Required work >> Reproduce the entries so that every line matches the original exactly.

Records for this task >>
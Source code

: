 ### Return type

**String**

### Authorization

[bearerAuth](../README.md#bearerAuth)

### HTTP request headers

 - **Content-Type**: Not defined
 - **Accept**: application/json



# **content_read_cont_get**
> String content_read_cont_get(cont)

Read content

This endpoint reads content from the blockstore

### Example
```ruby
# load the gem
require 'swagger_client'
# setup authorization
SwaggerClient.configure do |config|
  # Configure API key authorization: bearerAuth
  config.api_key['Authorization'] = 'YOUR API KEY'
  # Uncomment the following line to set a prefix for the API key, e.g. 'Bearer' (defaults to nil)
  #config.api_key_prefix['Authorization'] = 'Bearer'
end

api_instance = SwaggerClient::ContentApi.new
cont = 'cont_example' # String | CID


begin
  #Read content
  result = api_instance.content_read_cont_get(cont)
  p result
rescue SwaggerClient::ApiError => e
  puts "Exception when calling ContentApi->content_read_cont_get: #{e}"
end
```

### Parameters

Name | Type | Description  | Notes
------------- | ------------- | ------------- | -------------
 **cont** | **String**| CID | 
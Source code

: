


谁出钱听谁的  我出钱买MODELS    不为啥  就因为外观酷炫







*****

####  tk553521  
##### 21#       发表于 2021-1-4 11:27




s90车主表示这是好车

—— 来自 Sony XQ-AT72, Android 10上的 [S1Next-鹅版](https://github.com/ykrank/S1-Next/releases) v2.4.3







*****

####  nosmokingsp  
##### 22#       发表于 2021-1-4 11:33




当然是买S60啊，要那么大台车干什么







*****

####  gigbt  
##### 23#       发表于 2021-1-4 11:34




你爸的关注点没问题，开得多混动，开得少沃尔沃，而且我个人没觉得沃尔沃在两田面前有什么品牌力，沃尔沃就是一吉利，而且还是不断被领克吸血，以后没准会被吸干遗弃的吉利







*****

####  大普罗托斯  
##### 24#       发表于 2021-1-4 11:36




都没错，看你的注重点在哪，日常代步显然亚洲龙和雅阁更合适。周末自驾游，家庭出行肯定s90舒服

Solved exercise >>
Source code

: ### Return type

**String**

### Authorization

[bearerAuth](../README.md#bearerAuth)

### HTTP request headers

 - **Content-Type**: Not defined
 - **Accept**: application/json



# **content_read_cont_get**
> String content_read_cont_get(cont)

Read content

This endpoint reads content from the blockstore

### Example
```ruby
# load the gem
require 'swagger_client'
# setup authorization
SwaggerClient.configure do |config|
  # Configure API key authorization: bearerAuth
  config.api_key['Authorization'] = 'YOUR API KEY'
  # Uncomment the following line to set a prefix for the API key, e.g. 'Bearer' (defaults to nil)
  #config.api_key_prefix['Authorization'] = 'Bearer'
end

api_instance = SwaggerClient::ContentApi.new
cont = 'cont_example' # String | CID


begin
  #Read content
  result = api_instance.content_read_cont_get(cont)
  p result
rescue SwaggerClient::ApiError => e
  puts "Exception when calling ContentApi->content_read_cont_get: #{e}"
end
```

### Parameters

Name | Type | Description  | Notes
------------- | ------------- | ------------- | -------------
 **cont** | **String**| CID | 
Source code

:


谁出钱听谁的  我出钱买MODELS    不为啥  就因为外观酷炫







*****

####  tk553521  
##### 21#       发表于 2021-1-4 11:27




s90车主表示这是好车

—— 来自 Sony XQ-AT72, Android 10上的 [S1Next-鹅版](https://github.com/ykrank/S1-Next/releases) v2.4.3







*****

####  nosmokingsp  
##### 22#       发表于 2021-1-4 11:33




当然是买S60啊，要那么大台车干什么







*****

####  gigbt  
##### 23#       发表于 2021-1-4 11:34




你爸的关注点没问题，开得多混动，开得少沃尔沃，而且我个人没觉得沃尔沃在两田面前有什么品牌力，沃尔沃就是一吉利，而且还是不断被领克吸血，以后没准会被吸干遗弃的吉利







*****

####  大普罗托斯  
##### 24#       发表于 2021-1-4 11:36




都没错，看你的注重点在哪，日常代步显然亚洲龙和雅阁更合适。周末自驾游，家庭出行肯定s90舒服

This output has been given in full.